──────── TASK DATA ────────

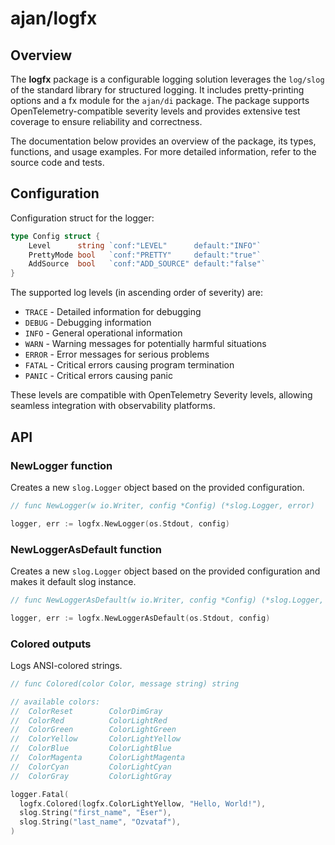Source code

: # ajan/logfx

## Overview

The **logfx** package is a configurable logging solution leverages the `log/slog` of the standard library for structured
logging. It includes pretty-printing options and a fx module for the `ajan/di` package. The package supports OpenTelemetry-compatible severity levels and provides extensive test coverage to ensure reliability and correctness.

The documentation below provides an overview of the package, its types, functions, and usage examples. For more detailed
information, refer to the source code and tests.

## Configuration

Configuration struct for the logger:

```go
type Config struct {
	Level      string `conf:"LEVEL"      default:"INFO"`
	PrettyMode bool   `conf:"PRETTY"     default:"true"`
	AddSource  bool   `conf:"ADD_SOURCE" default:"false"`
}
```

The supported log levels (in ascending order of severity) are:
- `TRACE` - Detailed information for debugging
- `DEBUG` - Debugging information
- `INFO` - General operational information
- `WARN` - Warning messages for potentially harmful situations
- `ERROR` - Error messages for serious problems
- `FATAL` - Critical errors causing program termination
- `PANIC` - Critical errors causing panic

These levels are compatible with OpenTelemetry Severity levels, allowing seamless integration with observability platforms.

## API

### NewLogger function

Creates a new `slog.Logger` object based on the provided configuration.

```go
// func NewLogger(w io.Writer, config *Config) (*slog.Logger, error)

logger, err := logfx.NewLogger(os.Stdout, config)
```

### NewLoggerAsDefault function

Creates a new `slog.Logger` object based on the provided configuration and makes it default slog instance.

```go
// func NewLoggerAsDefault(w io.Writer, config *Config) (*slog.Logger, error)

logger, err := logfx.NewLoggerAsDefault(os.Stdout, config)
```

### Colored outputs

Logs ANSI-colored strings.

```go
// func Colored(color Color, message string) string

// available colors:
//	ColorReset        ColorDimGray
//	ColorRed          ColorLightRed
//	ColorGreen        ColorLightGreen
//	ColorYellow       ColorLightYellow
//	ColorBlue         ColorLightBlue
//	ColorMagenta      ColorLightMagenta
//	ColorCyan         ColorLightCyan
//	ColorGray         ColorLightGray

logger.Fatal(
  logfx.Colored(logfx.ColorLightYellow, "Hello, World!"),
  slog.String("first_name", "Eser"),
  slog.String("last_name", "Ozvataf"),
)
```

────────

WHAT IS EXPECTED:
Please set down only the lines from the first line of the records above through the line that has "information, refer to", exactly, and not the pictures.

SOLUTION FOR THIS PROBLEM:
Source code

: # ajan/logfx

## Overview

The **logfx** package is a configurable logging solution leverages the `log/slog` of the standard library for structured
logging. It includes pretty-printing options and a fx module for the `ajan/di` package. The package supports OpenTelemetry-compatible severity levels and provides extensive test coverage to ensure reliability and correctness.

The documentation below provides an overview of the package, its types, functions, and usage examples. For more detailed
information, refer to the source code and tests.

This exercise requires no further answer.